Instructions for the task
Your answer should be every line of the entries that has the string "Numeric" in it.

Supplied records
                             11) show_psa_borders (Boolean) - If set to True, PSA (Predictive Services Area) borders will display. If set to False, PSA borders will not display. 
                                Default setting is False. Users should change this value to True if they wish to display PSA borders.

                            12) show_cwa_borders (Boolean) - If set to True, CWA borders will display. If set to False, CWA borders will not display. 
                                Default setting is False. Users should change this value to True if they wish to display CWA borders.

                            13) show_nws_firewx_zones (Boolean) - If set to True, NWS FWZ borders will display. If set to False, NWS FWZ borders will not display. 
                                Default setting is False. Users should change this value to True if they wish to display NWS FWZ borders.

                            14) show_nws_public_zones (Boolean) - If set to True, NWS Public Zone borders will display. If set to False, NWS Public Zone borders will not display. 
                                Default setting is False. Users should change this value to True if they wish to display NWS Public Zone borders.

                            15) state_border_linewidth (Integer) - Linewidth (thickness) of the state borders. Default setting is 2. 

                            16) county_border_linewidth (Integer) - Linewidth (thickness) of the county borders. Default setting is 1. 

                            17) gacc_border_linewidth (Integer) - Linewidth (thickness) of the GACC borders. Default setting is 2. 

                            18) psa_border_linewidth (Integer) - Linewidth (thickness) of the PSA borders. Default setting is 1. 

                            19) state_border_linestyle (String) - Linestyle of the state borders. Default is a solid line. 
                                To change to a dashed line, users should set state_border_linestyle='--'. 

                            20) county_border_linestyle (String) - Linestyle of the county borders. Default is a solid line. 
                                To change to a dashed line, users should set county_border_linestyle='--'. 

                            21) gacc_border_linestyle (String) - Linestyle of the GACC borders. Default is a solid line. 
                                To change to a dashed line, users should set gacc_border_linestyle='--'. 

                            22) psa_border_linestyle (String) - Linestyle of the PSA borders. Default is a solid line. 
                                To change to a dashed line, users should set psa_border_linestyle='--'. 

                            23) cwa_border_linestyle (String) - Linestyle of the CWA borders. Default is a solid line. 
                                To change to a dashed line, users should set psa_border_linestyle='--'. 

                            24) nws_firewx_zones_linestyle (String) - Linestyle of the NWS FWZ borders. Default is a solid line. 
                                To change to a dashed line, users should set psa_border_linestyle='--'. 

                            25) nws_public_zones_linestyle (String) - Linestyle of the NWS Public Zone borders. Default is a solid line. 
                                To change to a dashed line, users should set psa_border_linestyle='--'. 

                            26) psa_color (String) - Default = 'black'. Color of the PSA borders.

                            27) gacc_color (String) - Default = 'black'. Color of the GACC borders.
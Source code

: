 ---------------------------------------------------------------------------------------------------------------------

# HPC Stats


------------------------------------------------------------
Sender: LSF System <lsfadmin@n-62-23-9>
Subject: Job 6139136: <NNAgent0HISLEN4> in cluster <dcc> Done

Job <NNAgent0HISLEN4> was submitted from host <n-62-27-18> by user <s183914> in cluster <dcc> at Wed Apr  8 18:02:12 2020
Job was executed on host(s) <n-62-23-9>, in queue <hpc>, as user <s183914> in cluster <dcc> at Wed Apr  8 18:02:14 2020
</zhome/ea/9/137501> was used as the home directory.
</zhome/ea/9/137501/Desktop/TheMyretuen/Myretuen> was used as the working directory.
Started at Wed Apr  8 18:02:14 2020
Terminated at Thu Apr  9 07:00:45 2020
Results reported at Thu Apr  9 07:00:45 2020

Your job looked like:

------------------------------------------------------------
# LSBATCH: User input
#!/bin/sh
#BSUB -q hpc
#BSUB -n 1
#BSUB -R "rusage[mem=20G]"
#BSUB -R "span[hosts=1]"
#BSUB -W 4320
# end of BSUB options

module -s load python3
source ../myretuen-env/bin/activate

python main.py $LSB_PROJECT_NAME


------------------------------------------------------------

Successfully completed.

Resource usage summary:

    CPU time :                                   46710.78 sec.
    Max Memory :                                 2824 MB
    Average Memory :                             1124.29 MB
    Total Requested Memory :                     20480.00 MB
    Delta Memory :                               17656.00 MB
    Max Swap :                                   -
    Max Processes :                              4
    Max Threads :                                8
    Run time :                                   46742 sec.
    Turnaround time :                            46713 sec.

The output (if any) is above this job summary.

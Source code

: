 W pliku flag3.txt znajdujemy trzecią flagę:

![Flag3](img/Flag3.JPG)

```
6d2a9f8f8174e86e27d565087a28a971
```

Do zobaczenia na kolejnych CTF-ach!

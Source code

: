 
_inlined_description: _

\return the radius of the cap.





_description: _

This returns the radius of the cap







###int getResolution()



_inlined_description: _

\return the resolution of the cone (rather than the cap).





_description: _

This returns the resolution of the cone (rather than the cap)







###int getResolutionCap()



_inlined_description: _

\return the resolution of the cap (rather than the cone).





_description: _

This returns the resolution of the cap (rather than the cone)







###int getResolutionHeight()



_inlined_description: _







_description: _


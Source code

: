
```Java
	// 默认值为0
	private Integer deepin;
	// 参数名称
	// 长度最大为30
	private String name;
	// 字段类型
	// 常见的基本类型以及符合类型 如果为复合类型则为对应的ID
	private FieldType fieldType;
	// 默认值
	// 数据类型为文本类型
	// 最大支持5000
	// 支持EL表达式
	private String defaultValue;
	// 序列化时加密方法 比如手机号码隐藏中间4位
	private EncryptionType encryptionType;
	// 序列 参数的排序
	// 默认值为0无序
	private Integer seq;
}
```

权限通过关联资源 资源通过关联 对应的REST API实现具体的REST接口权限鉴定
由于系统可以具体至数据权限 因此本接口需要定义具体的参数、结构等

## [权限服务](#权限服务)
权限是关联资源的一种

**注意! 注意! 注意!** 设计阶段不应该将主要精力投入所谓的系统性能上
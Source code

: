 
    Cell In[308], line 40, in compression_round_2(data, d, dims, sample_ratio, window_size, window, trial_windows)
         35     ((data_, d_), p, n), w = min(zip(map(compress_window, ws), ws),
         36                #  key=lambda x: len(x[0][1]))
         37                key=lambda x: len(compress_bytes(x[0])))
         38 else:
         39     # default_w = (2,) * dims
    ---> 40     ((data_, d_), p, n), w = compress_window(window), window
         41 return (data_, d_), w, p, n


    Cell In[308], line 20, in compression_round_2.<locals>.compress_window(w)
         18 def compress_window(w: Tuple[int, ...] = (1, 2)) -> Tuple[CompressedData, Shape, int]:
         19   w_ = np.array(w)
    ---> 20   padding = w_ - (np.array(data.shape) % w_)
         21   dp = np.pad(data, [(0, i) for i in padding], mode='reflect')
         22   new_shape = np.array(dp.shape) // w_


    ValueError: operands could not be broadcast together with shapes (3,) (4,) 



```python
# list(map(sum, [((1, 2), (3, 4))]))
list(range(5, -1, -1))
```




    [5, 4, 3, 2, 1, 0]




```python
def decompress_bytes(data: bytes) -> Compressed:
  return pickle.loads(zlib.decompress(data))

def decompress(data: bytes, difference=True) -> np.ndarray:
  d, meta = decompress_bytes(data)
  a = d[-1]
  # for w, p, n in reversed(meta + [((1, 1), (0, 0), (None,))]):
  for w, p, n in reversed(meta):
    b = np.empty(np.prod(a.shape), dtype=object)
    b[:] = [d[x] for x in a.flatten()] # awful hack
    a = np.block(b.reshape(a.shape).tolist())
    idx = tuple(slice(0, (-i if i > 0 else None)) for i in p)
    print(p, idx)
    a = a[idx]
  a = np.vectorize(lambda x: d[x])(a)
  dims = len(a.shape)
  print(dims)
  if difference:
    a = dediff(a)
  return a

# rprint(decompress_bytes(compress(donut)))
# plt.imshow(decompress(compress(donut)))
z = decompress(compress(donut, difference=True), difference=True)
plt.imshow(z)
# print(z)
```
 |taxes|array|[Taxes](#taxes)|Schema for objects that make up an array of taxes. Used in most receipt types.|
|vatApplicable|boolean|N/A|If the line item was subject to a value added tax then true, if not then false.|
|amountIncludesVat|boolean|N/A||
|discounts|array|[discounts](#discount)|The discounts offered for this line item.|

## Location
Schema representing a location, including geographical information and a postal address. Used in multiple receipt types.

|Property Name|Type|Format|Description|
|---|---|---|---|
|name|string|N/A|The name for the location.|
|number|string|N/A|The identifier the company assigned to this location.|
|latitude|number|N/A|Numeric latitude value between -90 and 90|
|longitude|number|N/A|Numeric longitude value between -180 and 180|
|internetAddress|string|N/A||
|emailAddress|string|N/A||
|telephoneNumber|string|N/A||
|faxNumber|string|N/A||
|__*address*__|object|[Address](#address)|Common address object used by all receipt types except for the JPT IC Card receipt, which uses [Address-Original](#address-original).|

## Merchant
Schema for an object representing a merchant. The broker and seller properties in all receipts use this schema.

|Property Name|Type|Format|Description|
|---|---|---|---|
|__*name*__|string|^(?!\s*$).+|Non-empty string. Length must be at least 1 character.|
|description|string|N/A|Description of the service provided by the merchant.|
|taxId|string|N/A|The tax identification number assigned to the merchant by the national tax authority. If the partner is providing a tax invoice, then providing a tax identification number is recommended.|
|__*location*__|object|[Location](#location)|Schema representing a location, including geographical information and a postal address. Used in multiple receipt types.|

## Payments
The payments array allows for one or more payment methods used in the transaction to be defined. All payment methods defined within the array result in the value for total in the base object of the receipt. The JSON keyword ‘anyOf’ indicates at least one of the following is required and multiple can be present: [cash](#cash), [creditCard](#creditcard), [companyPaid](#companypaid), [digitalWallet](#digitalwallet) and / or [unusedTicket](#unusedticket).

Exercise answer
|latitude|number|N/A|Numeric latitude value between -90 and 90|
|longitude|number|N/A|Numeric longitude value between -180 and 180|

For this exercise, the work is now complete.